Today, he again emphasised those concerns. While the MPC did not want the economy to slow excessively, he insisted that “that does not mean we can ignore the pick up in inflation that is now underway”.
“We have to gauge the extent to which high inflation in the short term will enter the expectations of those setting prices and pay,” he said. Should high inflation become entrenched in expectations, it could be “costly” to dislodge, he added.
The Governor said that the MPC could now do little about an expected further rise in inflation to as much as 3 per cent on the consumer price index overcoming months. “What is crucial is that the pick up proves to be temporary, just as the rise in inflation was last year,” he said.
“The best thing that we can do to promote economic stability is to avoid inflation, and inflation expectations, from becoming dislodged from the target in the first place.”
Combined with still robust official figures today that again indicated some continued strength in the economy, Mr King’s remarks left the City divided over whether interest rates will now fall next week, or not until May at the earliest.
Today’s economic figures showed that the services sector, the engine room of the economy, rebounded from a fall in December, to expand strongly in January, by 0.6 per cent.

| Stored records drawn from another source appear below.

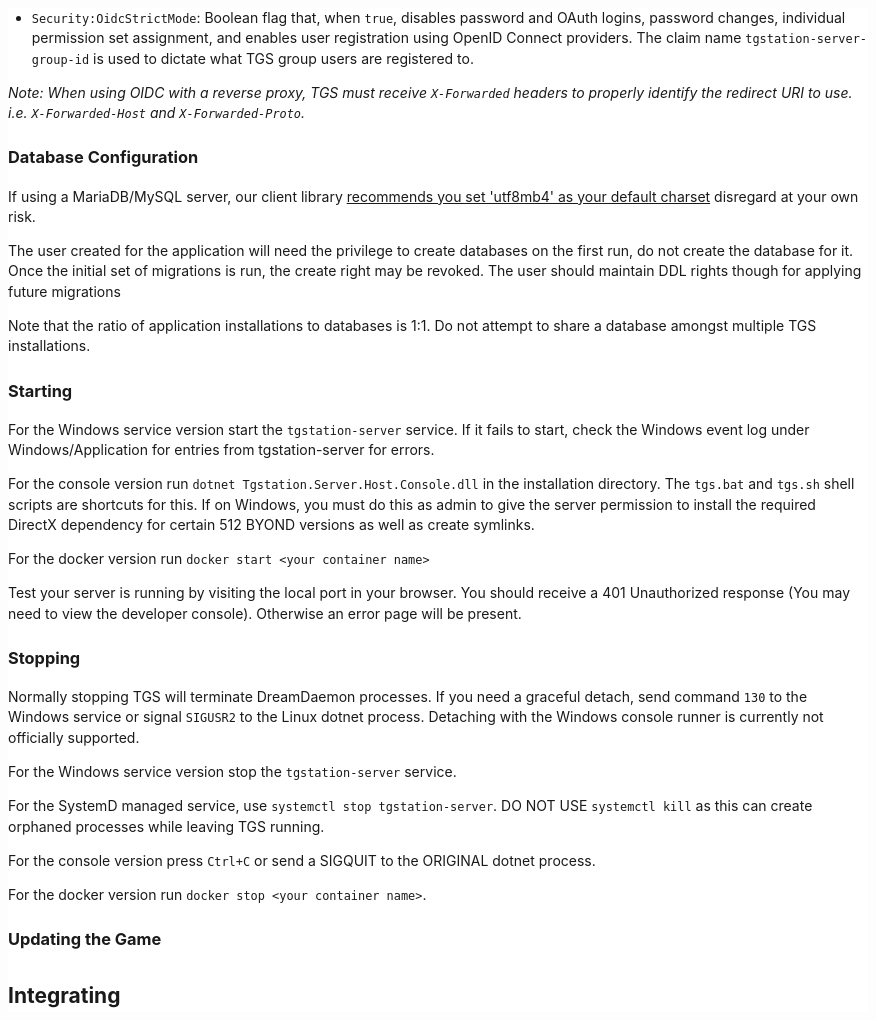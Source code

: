 - `Security:OidcStrictMode`: Boolean flag that, when `true`, disables password and OAuth logins, password changes, individual permission set assignment, and enables user registration using OpenID Connect providers. The claim name `tgstation-server-group-id` is used to dictate what TGS group users are registered to.

_Note: When using OIDC with a reverse proxy, TGS must receive `X-Forwarded` headers to properly identify the redirect URI to use. i.e. `X-Forwarded-Host` and `X-Forwarded-Proto`._

### Database Configuration

If using a MariaDB/MySQL server, our client library [recommends you set 'utf8mb4' as your default charset](https://github.com/PomeloFoundation/Pomelo.EntityFrameworkCore.MySql#1-recommended-server-charset) disregard at your own risk.

The user created for the application will need the privilege to create databases on the first run, do not create the database for it. Once the initial set of migrations is run, the create right may be revoked. The user should maintain DDL rights though for applying future migrations

Note that the ratio of application installations to databases is 1:1. Do not attempt to share a database amongst multiple TGS installations.

### Starting

For the Windows service version start the `tgstation-server` service. If it fails to start, check the Windows event log under Windows/Application for entries from tgstation-server for errors.

For the console version run `dotnet Tgstation.Server.Host.Console.dll` in the installation directory. The `tgs.bat` and `tgs.sh` shell scripts are shortcuts for this. If on Windows, you must do this as admin to give the server permission to install the required DirectX dependency for certain 512 BYOND versions as well as create symlinks.

For the docker version run `docker start <your container name>`

Test your server is running by visiting the local port in your browser. You should receive a 401 Unauthorized response (You may need to view the developer console). Otherwise an error page will be present.

### Stopping

Normally stopping TGS will terminate DreamDaemon processes. If you need a graceful detach, send command `130` to the Windows service or signal `SIGUSR2` to the Linux dotnet process. Detaching with the Windows console runner is currently not officially supported.

For the Windows service version stop the `tgstation-server` service.

For the SystemD managed service, use `systemctl stop tgstation-server`. DO NOT USE `systemctl kill` as this can create orphaned processes while leaving TGS running.

For the console version press `Ctrl+C` or send a SIGQUIT to the ORIGINAL dotnet process.

For the docker version run `docker stop <your container name>`.

### Updating the Game

## Integrating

That left services growth in the three months to the end of January running at a still robust 0.5 per cent — although this was down from a buoyant 0.7 per cent in the final quarter of last year.
RBS Financial Markets said that the data suggested that the economy as a whole grew by 0.5 per cent in the three months to January, a little down from a three-monthly pace of 0.6 per cent throughout last autumn but still only slightly below the long-term trend rate of growth in GDP.
With Mr King having last week pointed to surprising resilience in retail activity and employment, the new figures cast further doubt over the odds on a rate cut next week.
The detail of the services data suggested that the retail sector stagnated in the three months to January, while hotels and restaurants saw output plunge by 1.4 per cent.
In January alone, the figures suggested that the financial industries saw output rise by 2.8 per cent, after a 1.5 per cent December decline, while the sector growth in the three months to January compared with the same period a year earlier was put at a heady 13.8 per cent. Economists sounded warnings over the reliability of these figures, however, which they said looked odd in the context of the credit squeeze.